• **Try it**: Once the line with "definiert durch \(p_2(x,y):=y\)" is found in the data, output it and each following line exactly, up to and including the line with "und \(j^x\) sind messbar.", and nothing before or after.

• **Input data**:
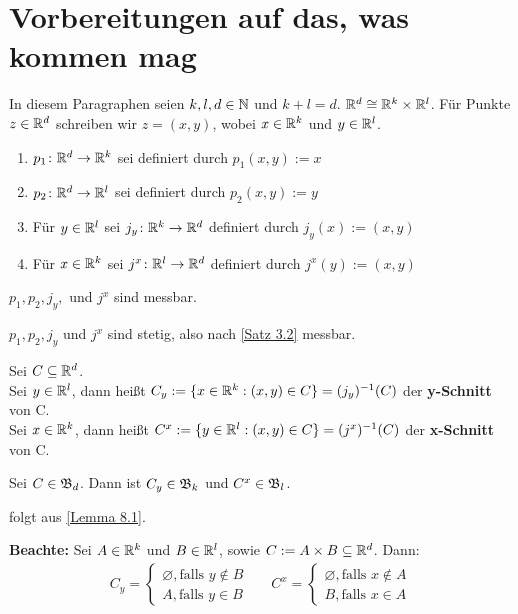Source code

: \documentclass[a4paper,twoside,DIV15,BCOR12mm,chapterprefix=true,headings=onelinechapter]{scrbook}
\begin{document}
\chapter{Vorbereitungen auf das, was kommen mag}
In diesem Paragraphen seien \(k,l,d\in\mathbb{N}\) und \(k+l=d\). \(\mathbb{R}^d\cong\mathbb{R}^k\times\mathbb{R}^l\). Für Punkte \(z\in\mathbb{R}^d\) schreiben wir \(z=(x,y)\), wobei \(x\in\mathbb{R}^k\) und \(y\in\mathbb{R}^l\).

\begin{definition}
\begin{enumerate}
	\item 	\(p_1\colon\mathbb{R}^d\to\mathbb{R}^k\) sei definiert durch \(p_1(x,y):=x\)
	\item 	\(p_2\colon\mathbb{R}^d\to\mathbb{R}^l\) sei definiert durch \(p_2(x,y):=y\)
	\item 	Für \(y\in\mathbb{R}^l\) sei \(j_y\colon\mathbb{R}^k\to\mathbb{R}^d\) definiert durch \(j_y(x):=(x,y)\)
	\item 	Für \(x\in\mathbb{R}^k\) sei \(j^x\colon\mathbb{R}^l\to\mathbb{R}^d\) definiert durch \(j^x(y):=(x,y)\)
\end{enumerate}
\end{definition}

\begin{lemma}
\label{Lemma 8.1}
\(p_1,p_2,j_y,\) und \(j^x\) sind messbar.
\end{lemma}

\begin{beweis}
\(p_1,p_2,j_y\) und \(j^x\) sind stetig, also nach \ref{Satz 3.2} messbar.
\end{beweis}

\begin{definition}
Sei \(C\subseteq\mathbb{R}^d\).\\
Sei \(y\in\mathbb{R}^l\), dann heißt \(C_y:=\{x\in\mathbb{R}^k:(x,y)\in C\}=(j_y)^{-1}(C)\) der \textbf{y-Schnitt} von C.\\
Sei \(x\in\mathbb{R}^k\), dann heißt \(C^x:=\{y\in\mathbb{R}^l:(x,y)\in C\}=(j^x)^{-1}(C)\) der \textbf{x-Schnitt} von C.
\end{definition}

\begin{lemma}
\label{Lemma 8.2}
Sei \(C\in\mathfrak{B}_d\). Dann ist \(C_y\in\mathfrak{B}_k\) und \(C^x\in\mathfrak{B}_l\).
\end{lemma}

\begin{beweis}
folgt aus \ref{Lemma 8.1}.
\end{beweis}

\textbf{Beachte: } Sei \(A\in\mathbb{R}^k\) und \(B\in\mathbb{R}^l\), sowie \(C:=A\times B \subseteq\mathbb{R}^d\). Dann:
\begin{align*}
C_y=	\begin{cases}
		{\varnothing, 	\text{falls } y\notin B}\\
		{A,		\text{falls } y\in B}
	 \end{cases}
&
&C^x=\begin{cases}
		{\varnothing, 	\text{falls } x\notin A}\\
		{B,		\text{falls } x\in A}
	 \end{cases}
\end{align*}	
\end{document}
==
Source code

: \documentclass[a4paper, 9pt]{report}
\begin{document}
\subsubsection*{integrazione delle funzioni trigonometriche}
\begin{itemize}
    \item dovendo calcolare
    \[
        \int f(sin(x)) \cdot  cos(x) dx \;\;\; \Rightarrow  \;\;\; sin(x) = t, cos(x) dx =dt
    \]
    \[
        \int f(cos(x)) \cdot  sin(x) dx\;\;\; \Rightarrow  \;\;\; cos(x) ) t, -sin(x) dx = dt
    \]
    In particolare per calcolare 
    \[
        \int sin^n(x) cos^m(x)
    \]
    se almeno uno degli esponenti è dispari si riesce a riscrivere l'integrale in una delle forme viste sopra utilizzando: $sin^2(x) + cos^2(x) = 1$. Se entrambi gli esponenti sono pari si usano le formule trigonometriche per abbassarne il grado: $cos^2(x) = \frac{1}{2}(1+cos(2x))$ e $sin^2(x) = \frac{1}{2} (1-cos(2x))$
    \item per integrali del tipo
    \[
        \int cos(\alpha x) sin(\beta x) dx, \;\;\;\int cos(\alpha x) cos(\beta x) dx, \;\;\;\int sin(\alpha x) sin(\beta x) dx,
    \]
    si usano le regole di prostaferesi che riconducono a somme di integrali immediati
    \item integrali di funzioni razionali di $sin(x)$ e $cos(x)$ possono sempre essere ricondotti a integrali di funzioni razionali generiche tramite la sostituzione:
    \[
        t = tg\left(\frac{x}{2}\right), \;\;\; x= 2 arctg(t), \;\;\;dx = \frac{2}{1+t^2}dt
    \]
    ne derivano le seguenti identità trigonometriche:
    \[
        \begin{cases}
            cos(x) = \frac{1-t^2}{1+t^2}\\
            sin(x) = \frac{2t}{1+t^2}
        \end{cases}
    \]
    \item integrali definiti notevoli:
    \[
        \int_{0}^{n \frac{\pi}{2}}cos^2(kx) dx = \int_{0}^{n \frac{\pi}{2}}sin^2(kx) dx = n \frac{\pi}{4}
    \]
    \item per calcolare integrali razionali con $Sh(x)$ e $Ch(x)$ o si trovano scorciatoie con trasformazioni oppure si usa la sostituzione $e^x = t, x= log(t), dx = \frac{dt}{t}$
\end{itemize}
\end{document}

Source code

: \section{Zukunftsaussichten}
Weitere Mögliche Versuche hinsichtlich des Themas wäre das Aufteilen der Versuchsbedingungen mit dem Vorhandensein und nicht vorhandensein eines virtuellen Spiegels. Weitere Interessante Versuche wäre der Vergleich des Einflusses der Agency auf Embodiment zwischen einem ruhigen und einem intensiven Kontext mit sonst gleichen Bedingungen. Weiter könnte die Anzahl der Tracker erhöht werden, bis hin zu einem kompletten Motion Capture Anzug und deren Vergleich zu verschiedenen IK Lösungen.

• **Answer below**:
	\item 	\(p_2\colon\mathbb{R}^d\to\mathbb{R}^l\) sei definiert durch \(p_2(x,y):=y\)
	\item 	Für \(y\in\mathbb{R}^l\) sei \(j_y\colon\mathbb{R}^k\to\mathbb{R}^d\) definiert durch \(j_y(x):=(x,y)\)
	\item 	Für \(x\in\mathbb{R}^k\) sei \(j^x\colon\mathbb{R}^l\to\mathbb{R}^d\) definiert durch \(j^x(y):=(x,y)\)
\end{enumerate}
\end{definition}

\begin{lemma}
\label{Lemma 8.1}
\(p_1,p_2,j_y,\) und \(j^x\) sind messbar.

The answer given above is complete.